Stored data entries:
◇ ◇ ◇ ◇
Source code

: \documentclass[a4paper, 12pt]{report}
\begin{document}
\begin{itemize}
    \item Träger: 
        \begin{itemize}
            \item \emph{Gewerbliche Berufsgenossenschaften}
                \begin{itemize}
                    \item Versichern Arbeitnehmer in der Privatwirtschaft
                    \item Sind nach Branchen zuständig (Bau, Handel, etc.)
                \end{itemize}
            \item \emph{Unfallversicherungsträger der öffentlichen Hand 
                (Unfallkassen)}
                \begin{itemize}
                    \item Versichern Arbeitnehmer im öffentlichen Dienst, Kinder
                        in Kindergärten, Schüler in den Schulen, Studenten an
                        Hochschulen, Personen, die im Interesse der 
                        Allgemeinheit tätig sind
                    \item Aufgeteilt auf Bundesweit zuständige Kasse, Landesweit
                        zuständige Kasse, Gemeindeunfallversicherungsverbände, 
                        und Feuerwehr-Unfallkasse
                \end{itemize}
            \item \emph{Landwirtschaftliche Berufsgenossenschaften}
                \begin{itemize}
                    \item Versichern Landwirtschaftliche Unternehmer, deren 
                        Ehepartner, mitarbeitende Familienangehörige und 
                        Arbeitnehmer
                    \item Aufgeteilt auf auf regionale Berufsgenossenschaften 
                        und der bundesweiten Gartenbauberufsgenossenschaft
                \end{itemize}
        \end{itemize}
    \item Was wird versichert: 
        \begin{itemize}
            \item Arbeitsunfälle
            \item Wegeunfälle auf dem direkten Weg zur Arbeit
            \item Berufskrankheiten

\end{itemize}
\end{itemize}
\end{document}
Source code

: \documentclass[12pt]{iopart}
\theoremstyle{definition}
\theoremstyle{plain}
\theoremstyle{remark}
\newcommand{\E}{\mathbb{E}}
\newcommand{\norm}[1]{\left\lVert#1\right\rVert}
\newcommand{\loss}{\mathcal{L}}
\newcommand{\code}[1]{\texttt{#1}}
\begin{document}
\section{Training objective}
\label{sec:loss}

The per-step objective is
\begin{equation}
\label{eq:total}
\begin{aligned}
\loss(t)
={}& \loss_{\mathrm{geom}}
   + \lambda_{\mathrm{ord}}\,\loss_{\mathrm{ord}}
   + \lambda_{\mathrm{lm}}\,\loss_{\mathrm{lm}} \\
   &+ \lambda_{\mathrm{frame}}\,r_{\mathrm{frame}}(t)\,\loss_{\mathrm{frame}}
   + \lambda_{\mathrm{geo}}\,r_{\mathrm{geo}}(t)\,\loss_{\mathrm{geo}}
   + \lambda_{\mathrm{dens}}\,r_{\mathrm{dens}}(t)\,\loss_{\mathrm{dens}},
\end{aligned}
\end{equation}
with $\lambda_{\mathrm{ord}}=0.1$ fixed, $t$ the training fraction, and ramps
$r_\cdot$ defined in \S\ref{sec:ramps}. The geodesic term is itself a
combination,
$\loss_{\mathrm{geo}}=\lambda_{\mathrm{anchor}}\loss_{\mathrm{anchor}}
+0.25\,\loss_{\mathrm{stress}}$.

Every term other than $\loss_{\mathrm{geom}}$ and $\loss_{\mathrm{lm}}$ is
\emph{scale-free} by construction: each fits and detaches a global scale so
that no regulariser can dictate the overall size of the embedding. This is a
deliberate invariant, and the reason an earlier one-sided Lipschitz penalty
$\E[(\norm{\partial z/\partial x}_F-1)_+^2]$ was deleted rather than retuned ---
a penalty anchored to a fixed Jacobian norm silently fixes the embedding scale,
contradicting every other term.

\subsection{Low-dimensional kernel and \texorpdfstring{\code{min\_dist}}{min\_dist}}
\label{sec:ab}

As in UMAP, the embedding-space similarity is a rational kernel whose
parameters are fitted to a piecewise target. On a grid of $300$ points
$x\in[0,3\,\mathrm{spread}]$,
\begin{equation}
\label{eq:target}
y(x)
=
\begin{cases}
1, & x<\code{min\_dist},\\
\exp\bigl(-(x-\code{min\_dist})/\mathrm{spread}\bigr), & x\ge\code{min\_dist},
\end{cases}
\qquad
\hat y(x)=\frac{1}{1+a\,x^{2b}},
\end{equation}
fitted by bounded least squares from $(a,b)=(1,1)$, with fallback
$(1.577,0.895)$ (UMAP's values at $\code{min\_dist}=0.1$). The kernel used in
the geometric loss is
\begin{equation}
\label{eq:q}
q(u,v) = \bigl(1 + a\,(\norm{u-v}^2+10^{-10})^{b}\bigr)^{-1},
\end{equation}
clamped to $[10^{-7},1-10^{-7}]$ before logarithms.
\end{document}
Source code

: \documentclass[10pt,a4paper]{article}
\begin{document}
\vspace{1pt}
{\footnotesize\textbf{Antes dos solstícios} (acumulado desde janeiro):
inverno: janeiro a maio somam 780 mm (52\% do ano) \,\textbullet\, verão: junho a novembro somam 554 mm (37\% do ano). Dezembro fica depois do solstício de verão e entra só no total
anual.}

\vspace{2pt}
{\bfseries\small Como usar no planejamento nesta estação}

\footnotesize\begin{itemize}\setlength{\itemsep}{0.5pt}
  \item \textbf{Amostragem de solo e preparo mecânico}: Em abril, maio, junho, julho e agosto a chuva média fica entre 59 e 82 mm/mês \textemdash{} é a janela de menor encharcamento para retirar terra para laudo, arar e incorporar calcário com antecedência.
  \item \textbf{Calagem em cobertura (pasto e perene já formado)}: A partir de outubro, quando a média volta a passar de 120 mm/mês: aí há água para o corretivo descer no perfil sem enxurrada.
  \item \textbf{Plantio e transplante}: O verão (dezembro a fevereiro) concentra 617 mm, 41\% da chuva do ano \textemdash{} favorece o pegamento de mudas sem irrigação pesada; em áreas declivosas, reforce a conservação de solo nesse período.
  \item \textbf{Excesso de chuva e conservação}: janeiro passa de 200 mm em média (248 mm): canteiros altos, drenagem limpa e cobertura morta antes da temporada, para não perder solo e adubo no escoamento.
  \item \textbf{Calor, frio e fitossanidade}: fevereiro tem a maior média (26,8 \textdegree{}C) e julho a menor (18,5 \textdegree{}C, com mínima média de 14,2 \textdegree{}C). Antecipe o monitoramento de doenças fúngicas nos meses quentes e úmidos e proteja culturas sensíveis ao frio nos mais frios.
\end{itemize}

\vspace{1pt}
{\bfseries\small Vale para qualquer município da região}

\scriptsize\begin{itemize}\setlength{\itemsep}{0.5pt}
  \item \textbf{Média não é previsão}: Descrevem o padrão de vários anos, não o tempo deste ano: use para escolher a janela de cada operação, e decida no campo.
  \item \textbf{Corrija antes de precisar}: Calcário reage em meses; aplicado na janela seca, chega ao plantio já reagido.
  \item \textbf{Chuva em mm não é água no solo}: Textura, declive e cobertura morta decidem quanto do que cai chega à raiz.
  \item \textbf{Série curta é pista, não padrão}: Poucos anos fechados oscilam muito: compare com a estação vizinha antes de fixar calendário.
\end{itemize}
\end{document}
◇ ◇ ◇ ◇
§ Problem details
The records above should be returned exactly.

§ Solved exercise
Source code

: \documentclass[a4paper, 12pt]{report}
\begin{document}
\begin{itemize}
    \item Träger: 
        \begin{itemize}
            \item \emph{Gewerbliche Berufsgenossenschaften}
                \begin{itemize}
                    \item Versichern Arbeitnehmer in der Privatwirtschaft
                    \item Sind nach Branchen zuständig (Bau, Handel, etc.)
                \end{itemize}
            \item \emph{Unfallversicherungsträger der öffentlichen Hand 
                (Unfallkassen)}
                \begin{itemize}
                    \item Versichern Arbeitnehmer im öffentlichen Dienst, Kinder
                        in Kindergärten, Schüler in den Schulen, Studenten an
                        Hochschulen, Personen, die im Interesse der 
                        Allgemeinheit tätig sind
                    \item Aufgeteilt auf Bundesweit zuständige Kasse, Landesweit
                        zuständige Kasse, Gemeindeunfallversicherungsverbände, 
                        und Feuerwehr-Unfallkasse
                \end{itemize}
            \item \emph{Landwirtschaftliche Berufsgenossenschaften}
                \begin{itemize}
                    \item Versichern Landwirtschaftliche Unternehmer, deren 
                        Ehepartner, mitarbeitende Familienangehörige und 
                        Arbeitnehmer
                    \item Aufgeteilt auf auf regionale Berufsgenossenschaften 
                        und der bundesweiten Gartenbauberufsgenossenschaft
                \end{itemize}
        \end{itemize}
    \item Was wird versichert: 
        \begin{itemize}
            \item Arbeitsunfälle
            \item Wegeunfälle auf dem direkten Weg zur Arbeit
            \item Berufskrankheiten

\end{itemize}
\end{itemize}
\end{document}
Source code

: \documentclass[12pt]{iopart}
\theoremstyle{definition}
\theoremstyle{plain}
\theoremstyle{remark}
\newcommand{\E}{\mathbb{E}}
\newcommand{\norm}[1]{\left\lVert#1\right\rVert}
\newcommand{\loss}{\mathcal{L}}
\newcommand{\code}[1]{\texttt{#1}}
\begin{document}
\section{Training objective}
\label{sec:loss}

The per-step objective is
\begin{equation}
\label{eq:total}
\begin{aligned}
\loss(t)
={}& \loss_{\mathrm{geom}}
   + \lambda_{\mathrm{ord}}\,\loss_{\mathrm{ord}}
   + \lambda_{\mathrm{lm}}\,\loss_{\mathrm{lm}} \\
   &+ \lambda_{\mathrm{frame}}\,r_{\mathrm{frame}}(t)\,\loss_{\mathrm{frame}}
   + \lambda_{\mathrm{geo}}\,r_{\mathrm{geo}}(t)\,\loss_{\mathrm{geo}}
   + \lambda_{\mathrm{dens}}\,r_{\mathrm{dens}}(t)\,\loss_{\mathrm{dens}},
\end{aligned}
\end{equation}
with $\lambda_{\mathrm{ord}}=0.1$ fixed, $t$ the training fraction, and ramps
$r_\cdot$ defined in \S\ref{sec:ramps}. The geodesic term is itself a
combination,
$\loss_{\mathrm{geo}}=\lambda_{\mathrm{anchor}}\loss_{\mathrm{anchor}}
+0.25\,\loss_{\mathrm{stress}}$.

Every term other than $\loss_{\mathrm{geom}}$ and $\loss_{\mathrm{lm}}$ is
\emph{scale-free} by construction: each fits and detaches a global scale so
that no regulariser can dictate the overall size of the embedding. This is a
deliberate invariant, and the reason an earlier one-sided Lipschitz penalty
$\E[(\norm{\partial z/\partial x}_F-1)_+^2]$ was deleted rather than retuned ---
a penalty anchored to a fixed Jacobian norm silently fixes the embedding scale,
contradicting every other term.

\subsection{Low-dimensional kernel and \texorpdfstring{\code{min\_dist}}{min\_dist}}
\label{sec:ab}

As in UMAP, the embedding-space similarity is a rational kernel whose
parameters are fitted to a piecewise target. On a grid of $300$ points
$x\in[0,3\,\mathrm{spread}]$,
\begin{equation}
\label{eq:target}
y(x)
=
\begin{cases}
1, & x<\code{min\_dist},\\
\exp\bigl(-(x-\code{min\_dist})/\mathrm{spread}\bigr), & x\ge\code{min\_dist},
\end{cases}
\qquad
\hat y(x)=\frac{1}{1+a\,x^{2b}},
\end{equation}
fitted by bounded least squares from $(a,b)=(1,1)$, with fallback
$(1.577,0.895)$ (UMAP's values at $\code{min\_dist}=0.1$). The kernel used in
the geometric loss is
\begin{equation}
\label{eq:q}
q(u,v) = \bigl(1 + a\,(\norm{u-v}^2+10^{-10})^{b}\bigr)^{-1},
\end{equation}
clamped to $[10^{-7},1-10^{-7}]$ before logarithms.
\end{document}
Source code

: \documentclass[10pt,a4paper]{article}
\begin{document}
\vspace{1pt}
{\footnotesize\textbf{Antes dos solstícios} (acumulado desde janeiro):
inverno: janeiro a maio somam 780 mm (52\% do ano) \,\textbullet\, verão: junho a novembro somam 554 mm (37\% do ano). Dezembro fica depois do solstício de verão e entra só no total
anual.}

\vspace{2pt}
{\bfseries\small Como usar no planejamento nesta estação}

\footnotesize\begin{itemize}\setlength{\itemsep}{0.5pt}
  \item \textbf{Amostragem de solo e preparo mecânico}: Em abril, maio, junho, julho e agosto a chuva média fica entre 59 e 82 mm/mês \textemdash{} é a janela de menor encharcamento para retirar terra para laudo, arar e incorporar calcário com antecedência.
  \item \textbf{Calagem em cobertura (pasto e perene já formado)}: A partir de outubro, quando a média volta a passar de 120 mm/mês: aí há água para o corretivo descer no perfil sem enxurrada.
  \item \textbf{Plantio e transplante}: O verão (dezembro a fevereiro) concentra 617 mm, 41\% da chuva do ano \textemdash{} favorece o pegamento de mudas sem irrigação pesada; em áreas declivosas, reforce a conservação de solo nesse período.
  \item \textbf{Excesso de chuva e conservação}: janeiro passa de 200 mm em média (248 mm): canteiros altos, drenagem limpa e cobertura morta antes da temporada, para não perder solo e adubo no escoamento.
  \item \textbf{Calor, frio e fitossanidade}: fevereiro tem a maior média (26,8 \textdegree{}C) e julho a menor (18,5 \textdegree{}C, com mínima média de 14,2 \textdegree{}C). Antecipe o monitoramento de doenças fúngicas nos meses quentes e úmidos e proteja culturas sensíveis ao frio nos mais frios.
\end{itemize}

\vspace{1pt}
{\bfseries\small Vale para qualquer município da região}

\scriptsize\begin{itemize}\setlength{\itemsep}{0.5pt}
  \item \textbf{Média não é previsão}: Descrevem o padrão de vários anos, não o tempo deste ano: use para escolher a janela de cada operação, e decida no campo.
  \item \textbf{Corrija antes de precisar}: Calcário reage em meses; aplicado na janela seca, chega ao plantio já reagido.
  \item \textbf{Chuva em mm não é água no solo}: Textura, declive e cobertura morta decidem quanto do que cai chega à raiz.
  \item \textbf{Série curta é pista, não padrão}: Poucos anos fechados oscilam muito: compare com a estação vizinha antes de fixar calendário.
\end{itemize}
\end{document}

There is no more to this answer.